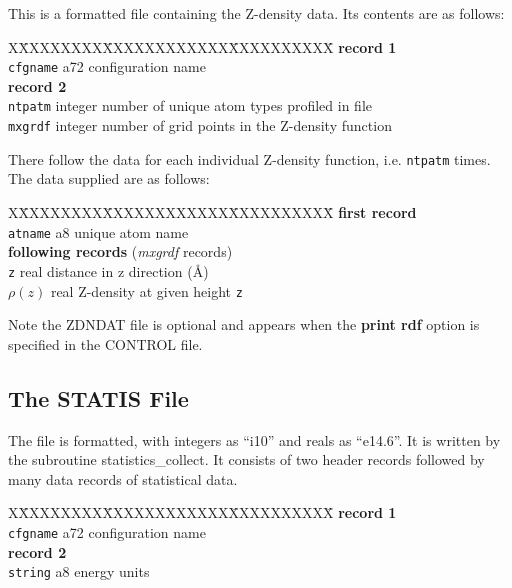 This is a formatted file containing the Z-density data.  Its
contents are as follows:
\begin{tabbing}
X\=XXXXXXXX\=XXXXXXXXXXXX\=XXXXXXXXXX\=\kill
{\bf record 1} \\
\> {\tt cfgname} \> a72    \> configuration name \\
{\bf record 2} \\
\> {\tt ntpatm}  \> integer \> number of unique atom types profiled in file \\
\> {\tt mxgrdf}  \> integer \> number of grid points in the Z-density function \\
\end{tabbing}
There follow the data for each individual Z-density function, i.e.
{\tt ntpatm} times. The data supplied are as follows:
\begin{tabbing}
X\=XXXXXXXX\=XXXXXXXXXXXX\=XXXXXXXXXX\=\kill
{\bf first record} \\
\> {\tt atname}  \> a8      \> unique atom name \\
{\bf following records} ({\em mxgrdf} records) \\
\> {\tt z}       \> real    \> distance in z direction (\AA) \\
\> $\rho(z)$     \> real    \> Z-density at given height {\tt z} \\
\end{tabbing}
Note the ZDNDAT file is optional and appears when the {\bf print
rdf} option is specified in the CONTROL file.

\subsection{The STATIS File}
\label{statis-file}

The file is formatted, with integers as ``i10'' and reals as
``e14.6''.  It is written by the subroutine {\sc
statistics\_collect}.  It consists of two header records followed
by many data records of statistical data.
\begin{tabbing}
X\=XXXXXXXX\=XXXXXXXXXXXX\=XXXXXXXXXX\=\kill
{\bf record 1} \\
\> {\tt cfgname} \> a72 \> configuration name \\
{\bf record 2} \\
\> {\tt string}  \> a8   \> energy units \\
\end{tabbing}

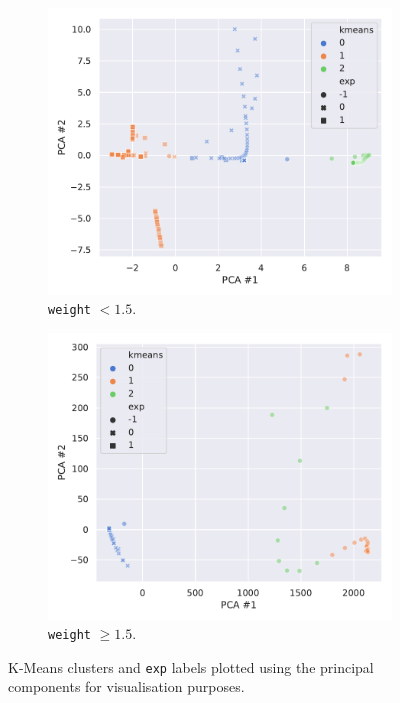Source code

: \begin{figure}[htbp]
  \centering
  \begin{subfigure}{0.45\textwidth}
    \centering
    \includegraphics[width=\linewidth]{img/kmeans_low}
    \caption{\texttt{weight} $< 1.5$.}
  \end{subfigure}
  \begin{subfigure}{0.45\textwidth}
    \centering
    \includegraphics[width=\linewidth]{img/kmeans_high}
    \caption{\texttt{weight} $\ge 1.5$.}
  \end{subfigure}
  \caption{K-Means clusters and \texttt{exp} labels plotted using the principal
  components for visualisation purposes.}
  \label{fig:lumps:kmeans}
\end{figure}

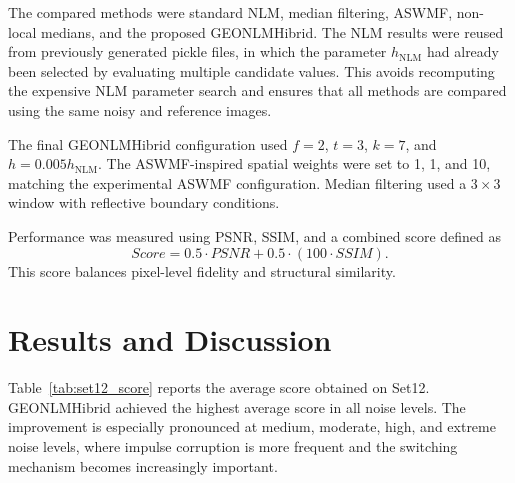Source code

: \documentclass{ieeeaccess}
\begin{document}
The compared methods were standard NLM, median filtering, ASWMF, non-local medians, and the proposed GEONLMHibrid. The NLM results were reused from previously generated pickle files, in which the parameter $h_{\mathrm{NLM}}$ had already been selected by evaluating multiple candidate values. This avoids recomputing the expensive NLM parameter search and ensures that all methods are compared using the same noisy and reference images.

The final GEONLMHibrid configuration used $f=2$, $t=3$, $k=7$, and $h=0.005h_{\mathrm{NLM}}$. The ASWMF-inspired spatial weights were set to 1, 1, and 10, matching the experimental ASWMF configuration. Median filtering used a $3\times3$ window with reflective boundary conditions.

Performance was measured using PSNR, SSIM, and a combined score defined as
\begin{equation}
Score = 0.5\cdot PSNR + 0.5\cdot(100\cdot SSIM).
\label{eq:score}
\end{equation}
This score balances pixel-level fidelity and structural similarity.

\section{Results and Discussion}
\label{sec:results}

Table~\ref{tab:set12_score} reports the average score obtained on Set12. GEONLMHibrid achieved the highest average score in all noise levels. The improvement is especially pronounced at medium, moderate, high, and extreme noise levels, where impulse corruption is more frequent and the switching mechanism becomes increasingly important.
\end{document}
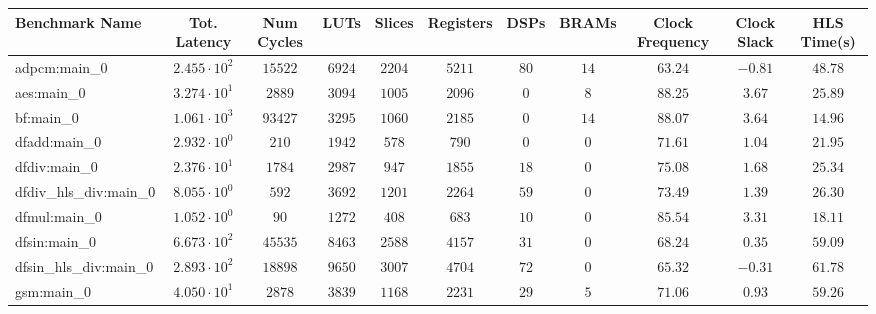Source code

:\begin{tabular}{|l|c|c|c|c|c|c|c|c|c|c|}
\hline
Benchmark Name          & Tot. Latency           & Num Cycles & LUTs      & Slices    & Registers & DSPs    & BRAMs   & Clock Frequency & Clock Slack & HLS Time(s) \\
\hline
adpcm:main\_0           & $ 2.455 \cdot 10^{2} $ & $ 15522  $ & $ 6924  $ & $ 2204  $ & $ 5211  $ & $ 80  $ & $ 14  $ & $ 63.24       $ & $ -0.81   $ & $ 48.78   $ \\
aes:main\_0             & $ 3.274 \cdot 10^{1} $ & $ 2889   $ & $ 3094  $ & $ 1005  $ & $ 2096  $ & $ 0   $ & $ 8   $ & $ 88.25       $ & $ 3.67    $ & $ 25.89   $ \\
bf:main\_0              & $ 1.061 \cdot 10^{3} $ & $ 93427  $ & $ 3295  $ & $ 1060  $ & $ 2185  $ & $ 0   $ & $ 14  $ & $ 88.07       $ & $ 3.64    $ & $ 14.96   $ \\
dfadd:main\_0           & $ 2.932 \cdot 10^{0} $ & $ 210    $ & $ 1942  $ & $ 578   $ & $ 790   $ & $ 0   $ & $ 0   $ & $ 71.61       $ & $ 1.04    $ & $ 21.95   $ \\
dfdiv:main\_0           & $ 2.376 \cdot 10^{1} $ & $ 1784   $ & $ 2987  $ & $ 947   $ & $ 1855  $ & $ 18  $ & $ 0   $ & $ 75.08       $ & $ 1.68    $ & $ 25.34   $ \\
dfdiv\_hls\_div:main\_0 & $ 8.055 \cdot 10^{0} $ & $ 592    $ & $ 3692  $ & $ 1201  $ & $ 2264  $ & $ 59  $ & $ 0   $ & $ 73.49       $ & $ 1.39    $ & $ 26.30   $ \\
dfmul:main\_0           & $ 1.052 \cdot 10^{0} $ & $ 90     $ & $ 1272  $ & $ 408   $ & $ 683   $ & $ 10  $ & $ 0   $ & $ 85.54       $ & $ 3.31    $ & $ 18.11   $ \\
dfsin:main\_0           & $ 6.673 \cdot 10^{2} $ & $ 45535  $ & $ 8463  $ & $ 2588  $ & $ 4157  $ & $ 31  $ & $ 0   $ & $ 68.24       $ & $ 0.35    $ & $ 59.09   $ \\
dfsin\_hls\_div:main\_0 & $ 2.893 \cdot 10^{2} $ & $ 18898  $ & $ 9650  $ & $ 3007  $ & $ 4704  $ & $ 72  $ & $ 0   $ & $ 65.32       $ & $ -0.31   $ & $ 61.78   $ \\
gsm:main\_0             & $ 4.050 \cdot 10^{1} $ & $ 2878   $ & $ 3839  $ & $ 1168  $ & $ 2231  $ & $ 29  $ & $ 5   $ & $ 71.06       $ & $ 0.93    $ & $ 59.26   $ \\

\end{tabular}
******************************
[What you are asked to do]
Write out only the final block of lines, starting at the line with "dfdiv\_hls\_div:main\_0 & $" and running to the end of the material.

[Written answer]
dfdiv\_hls\_div:main\_0 & $ 8.055 \cdot 10^{0} $ & $ 592    $ & $ 3692  $ & $ 1201  $ & $ 2264  $ & $ 59  $ & $ 0   $ & $ 73.49       $ & $ 1.39    $ & $ 26.30   $ \\
dfmul:main\_0           & $ 1.052 \cdot 10^{0} $ & $ 90     $ & $ 1272  $ & $ 408   $ & $ 683   $ & $ 10  $ & $ 0   $ & $ 85.54       $ & $ 3.31    $ & $ 18.11   $ \\
dfsin:main\_0           & $ 6.673 \cdot 10^{2} $ & $ 45535  $ & $ 8463  $ & $ 2588  $ & $ 4157  $ & $ 31  $ & $ 0   $ & $ 68.24       $ & $ 0.35    $ & $ 59.09   $ \\
dfsin\_hls\_div:main\_0 & $ 2.893 \cdot 10^{2} $ & $ 18898  $ & $ 9650  $ & $ 3007  $ & $ 4704  $ & $ 72  $ & $ 0   $ & $ 65.32       $ & $ -0.31   $ & $ 61.78   $ \\
gsm:main\_0             & $ 4.050 \cdot 10^{1} $ & $ 2878   $ & $ 3839  $ & $ 1168  $ & $ 2231  $ & $ 29  $ & $ 5   $ & $ 71.06       $ & $ 0.93    $ & $ 59.26   $ \\

\end{tabular}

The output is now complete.